What the task requires
In the entries below, print exactly the lines from the first through the one with "- [ ] Refactor", both included, and none of the pictures.
◇ ◇ ◇ ◇ ◇ ◇ ◇
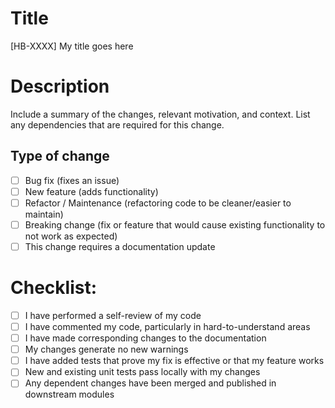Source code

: # Title
[HB-XXXX] My title goes here

# Description

Include a summary of the changes, relevant motivation, and context. List any dependencies that are required for this change.

## Type of change

- [ ] Bug fix (fixes an issue)
- [ ] New feature (adds functionality)
- [ ] Refactor / Maintenance (refactoring code to be cleaner/easier to maintain)
- [ ] Breaking change (fix or feature that would cause existing functionality to not work as expected)
- [ ] This change requires a documentation update

# Checklist:

- [ ] I have performed a self-review of my code
- [ ] I have commented my code, particularly in hard-to-understand areas
- [ ] I have made corresponding changes to the documentation
- [ ] My changes generate no new warnings
- [ ] I have added tests that prove my fix is effective or that my feature works
- [ ] New and existing unit tests pass locally with my changes
- [ ] Any dependent changes have been merged and published in downstream modules
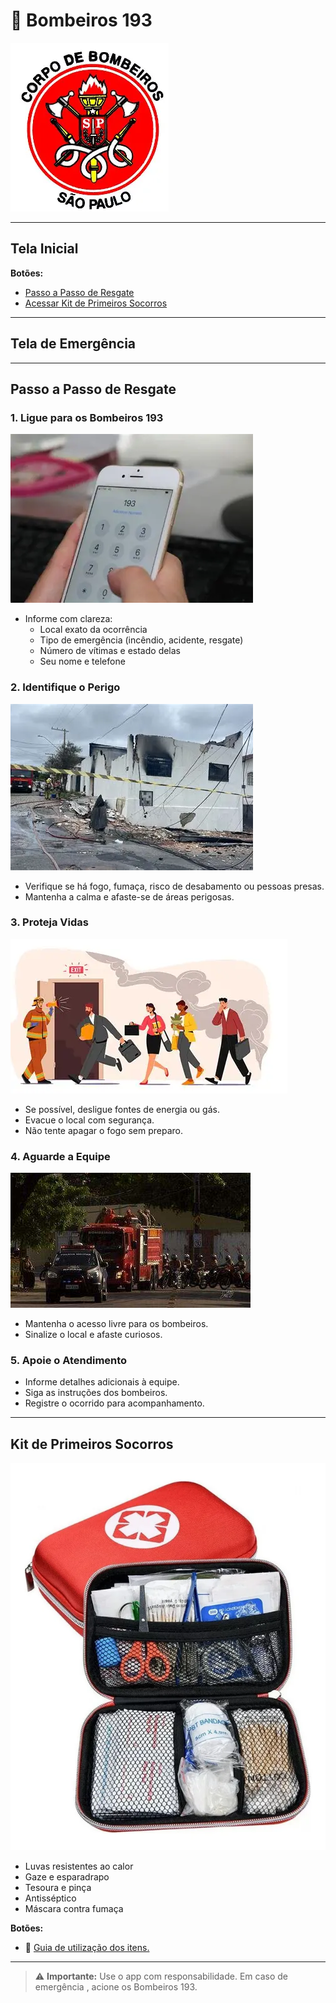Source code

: # 🚒  Bombeiros 193
![](imagens_bombeiro\image-4.png)

---

##  Tela Inicial

**Botões:**
-  [ Passo a Passo de Resgate](#passo-a-passo-de-resgate)
-  [Acessar Kit de Primeiros Socorros](#kit-de-primeiros-socorros)

---

##  Tela de Emergência


---

##  Passo a Passo de Resgate

### 1. Ligue para os Bombeiros 193
![](imagens_bombeiro\image-3.png)

- Informe com clareza:
  - Local exato da ocorrência
  - Tipo de emergência (incêndio, acidente, resgate)
  - Número de vítimas e estado delas
  - Seu nome e telefone

### 2. Identifique o Perigo
![](imagens_bombeiro\image-5.png)

- Verifique se há fogo, fumaça, risco de desabamento ou pessoas presas.
- Mantenha a calma e afaste-se de áreas perigosas.

### 3. Proteja Vidas
![](imagens_bombeiro\image-2.png)

- Se possível, desligue fontes de energia ou gás.
- Evacue o local com segurança.
- Não tente apagar o fogo sem preparo.

### 4. Aguarde a Equipe
![](imagens_bombeiro\image-1.png)

- Mantenha o acesso livre para os bombeiros.
- Sinalize o local e afaste curiosos.

### 5. Apoie o Atendimento

- Informe detalhes adicionais à equipe.
- Siga as instruções dos bombeiros.
- Registre o ocorrido para acompanhamento.

---

##  Kit de Primeiros Socorros
![](imagens_bombeiro\image.png)


- Luvas resistentes ao calor
- Gaze e esparadrapo
- Tesoura e pinça
- Antisséptico
- Máscara contra fumaça

**Botões:**
- 📘 [Guia de utilização dos itens.](#instrucoes-de-uso)


---
> ⚠️ **Importante:** Use o app com responsabilidade. Em caso de emergência , acione os Bombeiros 193.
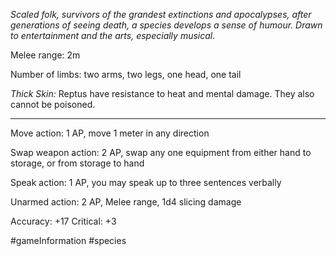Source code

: *Scaled folk, survivors of the grandest extinctions and apocalypses, after generations of seeing death, a species develops a sense of humour. Drawn to entertainment and the arts, especially musical.*

Melee range: 2m

Number of limbs: two arms, two legs, one head, one tail

*Thick Skin:* Reptus have resistance to heat and mental damage. They also cannot be poisoned.

---

Move action: 1 AP, move 1 meter in any direction

Swap weapon action: 2 AP, swap any one equipment from either hand to storage, or from storage to hand

Speak action: 1 AP, you may speak up to three sentences verbally

Unarmed action: 2 AP, Melee range, 1d4 slicing damage

Accuracy: +17
Critical: +3

#gameInformation #species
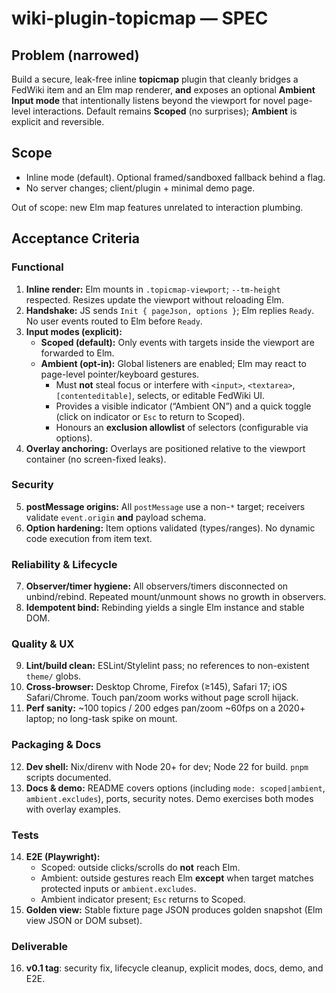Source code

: # wiki-plugin-topicmap — SPEC

## Problem (narrowed)
Build a secure, leak-free inline **topicmap** plugin that cleanly bridges a FedWiki item and an Elm map renderer, **and** exposes an optional **Ambient Input mode** that intentionally listens beyond the viewport for novel page-level interactions. Default remains **Scoped** (no surprises); **Ambient** is explicit and reversible.

## Scope
- Inline mode (default). Optional framed/sandboxed fallback behind a flag.
- No server changes; client/plugin + minimal demo page.

Out of scope: new Elm map features unrelated to interaction plumbing.

## Acceptance Criteria

### Functional
1. **Inline render:** Elm mounts in `.topicmap-viewport`; `--tm-height` respected. Resizes update the viewport without reloading Elm.
2. **Handshake:** JS sends `Init { pageJson, options }`; Elm replies `Ready`. No user events routed to Elm before `Ready`.
3. **Input modes (explicit):**
   - **Scoped (default):** Only events with targets inside the viewport are forwarded to Elm.
   - **Ambient (opt-in):** Global listeners are enabled; Elm may react to page-level pointer/keyboard gestures.
     - Must **not** steal focus or interfere with `<input>`, `<textarea>`, `[contenteditable]`, selects, or editable FedWiki UI.
     - Provides a visible indicator (“Ambient ON”) and a quick toggle (click on indicator or `Esc` to return to Scoped).
     - Honours an **exclusion allowlist** of selectors (configurable via options).
4. **Overlay anchoring:** Overlays are positioned relative to the viewport container (no screen-fixed leaks).

### Security
5. **postMessage origins:** All `postMessage` use a non-`*` target; receivers validate `event.origin` **and** payload schema.
6. **Option hardening:** Item options validated (types/ranges). No dynamic code execution from item text.

### Reliability & Lifecycle
7. **Observer/timer hygiene:** All observers/timers disconnected on unbind/rebind. Repeated mount/unmount shows no growth in observers.
8. **Idempotent bind:** Rebinding yields a single Elm instance and stable DOM.

### Quality & UX
9. **Lint/build clean:** ESLint/Stylelint pass; no references to non-existent `theme/` globs.
10. **Cross-browser:** Desktop Chrome, Firefox (≥145), Safari 17; iOS Safari/Chrome. Touch pan/zoom works without page scroll hijack.
11. **Perf sanity:** ~100 topics / 200 edges pan/zoom ~60fps on a 2020+ laptop; no long-task spike on mount.

### Packaging & Docs
12. **Dev shell:** Nix/direnv with Node 20+ for dev; Node 22 for build. `pnpm` scripts documented.
13. **Docs & demo:** README covers options (including `mode: scoped|ambient`, `ambient.excludes`), ports, security notes. Demo exercises both modes with overlay examples.

### Tests
14. **E2E (Playwright):**
    - Scoped: outside clicks/scrolls do **not** reach Elm.
    - Ambient: outside gestures reach Elm **except** when target matches protected inputs or `ambient.excludes`.
    - Ambient indicator present; `Esc` returns to Scoped.
15. **Golden view:** Stable fixture page JSON produces golden snapshot (Elm view JSON or DOM subset).

### Deliverable
16. **v0.1 tag**: security fix, lifecycle cleanup, explicit modes, docs, demo, and E2E.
◇ ◇ ◇ ◇ ◇ ◇ ◇
Your response
Source code

: # Title
[HB-XXXX] My title goes here

# Description

Include a summary of the changes, relevant motivation, and context. List any dependencies that are required for this change.

## Type of change

- [ ] Bug fix (fixes an issue)
- [ ] New feature (adds functionality)
- [ ] Refactor / Maintenance (refactoring code to be cleaner/easier to maintain)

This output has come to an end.